Adult ADD Treatment — Overcoming The Impatience of ADD

Are We There Yet? – ADD/ADHD and Dealing with Impatience

When it comes to ADD/ADHD, impatience may be the one symptom that frustrates husbands and wives
equally, although perhaps for different reasons. The wife sees a husband who may not be able to sit
still, rushes to interrupt, or moves from one thing to the next without coming up for air. The husband,
though, is driven to this particular kind of distraction by his internal wiring. In fact, it may be that an
excess of impatience is the strongest early warning sign when it comes to diagnosing adult ADD/ADHD.

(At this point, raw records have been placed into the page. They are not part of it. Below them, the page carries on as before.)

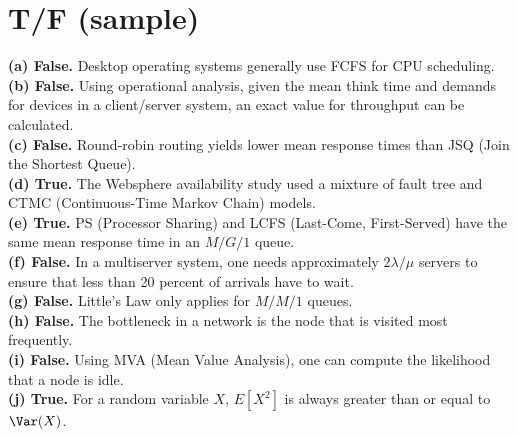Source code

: \section*{T/F (sample)}
\textbf{(a) False.} Desktop operating systems generally use FCFS for CPU scheduling.\\
\textbf{(b) False.} Using operational analysis, given the mean think time and demands for devices in a client/server system, an exact value for throughput can be calculated.\\
\textbf{(c) False.} Round-robin routing yields lower mean response times than JSQ (Join the Shortest Queue).\\
\textbf{(d) True.} The Websphere availability study used a mixture of fault tree and CTMC (Continuous-Time Markov Chain) models.\\
\textbf{(e) True.} PS (Processor Sharing) and LCFS (Last-Come, First-Served) have the same mean response time in an $M/G/1$ queue.\\
\textbf{(f) False.} In a multiserver system, one needs approximately $2\lambda/\mu$ servers to ensure that less than 20 percent of arrivals have to wait.\\
\textbf{(g) False.} Little's Law only applies for $M/M/1$ queues.\\
\textbf{(h) False.} The bottleneck in a network is the node that is visited most frequently.\\
\textbf{(i) False.} Using MVA (Mean Value Analysis), one can compute the likelihood that a node is idle.\\
\textbf{(j) True.} For a random variable $X$, $E[X^2]$ is always greater than or equal to $\Var(X)$.
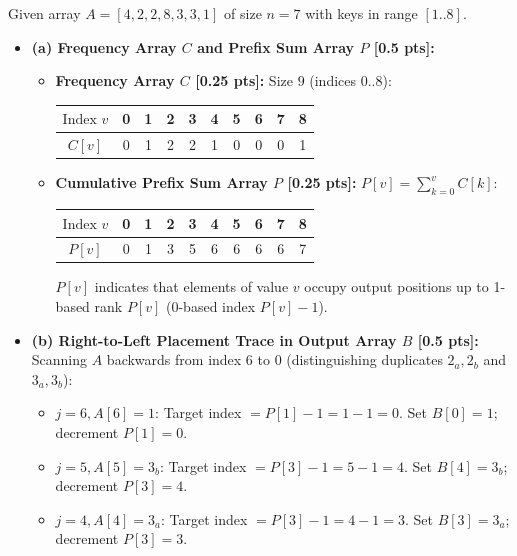 \documentclass[11pt,a4paper]{article}
\begin{document}
\begin{solutionbox}
Given array $A = [4, 2, 2, 8, 3, 3, 1]$ of size $n = 7$ with keys in range $[1..8]$.
\begin{itemize}
    \item \textbf{(a) Frequency Array $C$ and Prefix Sum Array $P$ [0.5 pts]:}
    \begin{itemize}
        \item \textbf{Frequency Array $C$ [0.25 pts]:} Size $9$ (indices $0..8$):
        \begin{center}
        \begin{tabular}{c|ccccccccc}
        \toprule
        $\text{Index } v$ & 0 & 1 & 2 & 3 & 4 & 5 & 6 & 7 & 8 \\
        \midrule
        $C[v]$ & 0 & 1 & 2 & 2 & 1 & 0 & 0 & 0 & 1 \\
        \bottomrule
        \end{tabular}
        \end{center}
        \item \textbf{Cumulative Prefix Sum Array $P$ [0.25 pts]:} $P[v] = \sum_{k=0}^v C[k]$:
        \begin{center}
        \begin{tabular}{c|ccccccccc}
        \toprule
        $\text{Index } v$ & 0 & 1 & 2 & 3 & 4 & 5 & 6 & 7 & 8 \\
        \midrule
        $P[v]$ & 0 & 1 & 3 & 5 & 6 & 6 & 6 & 6 & 7 \\
        \bottomrule
        \end{tabular}
        \end{center}
        $P[v]$ indicates that elements of value $v$ occupy output positions up to 1-based rank $P[v]$ (0-based index $P[v]-1$).
    \end{itemize}
    \item \textbf{(b) Right-to-Left Placement Trace in Output Array $B$ [0.5 pts]:}
    Scanning $A$ backwards from index $6$ to $0$ (distinguishing duplicates $2_a, 2_b$ and $3_a, 3_b$):
    \begin{itemize}
        \item $j = 6, A[6] = 1$: Target index $= P[1] - 1 = 1 - 1 = 0$. Set $B[0] = 1$; decrement $P[1] = 0$.
        \item $j = 5, A[5] = 3_b$: Target index $= P[3] - 1 = 5 - 1 = 4$. Set $B[4] = 3_b$; decrement $P[3] = 4$.
        \item $j = 4, A[4] = 3_a$: Target index $= P[3] - 1 = 4 - 1 = 3$. Set $B[3] = 3_a$; decrement $P[3] = 3$.

\end{itemize}
\end{itemize}
\end{solutionbox}
\end{document}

Make no mistake: Husbands with ADD/ADHD are often are keenly aware of their impatience. The world
just does not move fast enough for their restless brains. Here is a sampling of the kinds of challenges
they have to deal with in this area:

“One day I need to take a video of my impatience dance every time my unmedicated self has to wait at a
pedestrian crossing.” – Rupert D., Summerville, MA

“I now play Words with Friends on my phone because waiting five minutes for a dish to cook is just way
too long.” – Steward, M., Toronto, Canada

“I require constant stimulation even when I have used up all my energy and need a rest. Waiting 90
seconds for a kettle to boil drives me insane, so I go do something else to keep me busy and forget about
the kettle. Usually, I end up boiling it three times before I actually make a drink.” Nigel P., Roanoke, VA

“I’m impatient in conversations of course because I can’t sustain energy and focus and lose interest.”
Tom M., Chicago, IL.

“I am prior military AND have ADD/ADHD. I tell you, I want everything done now. I have the hardest time
shopping with my wife, because I want to get in, take the fastest route possible, and get out. She wants
to inspect what seems like EVERY item in the store. I feel like my chest is going to explode sometimes
because I want to tell her that she has wasted 20 minutes of my life that I will never get back.” George
N., Raleigh, NC.

“I actually packed the bags for check-out girl in the grocery store because she wasn’t moving quick
enough for me.” David B., Los Angeles, CA.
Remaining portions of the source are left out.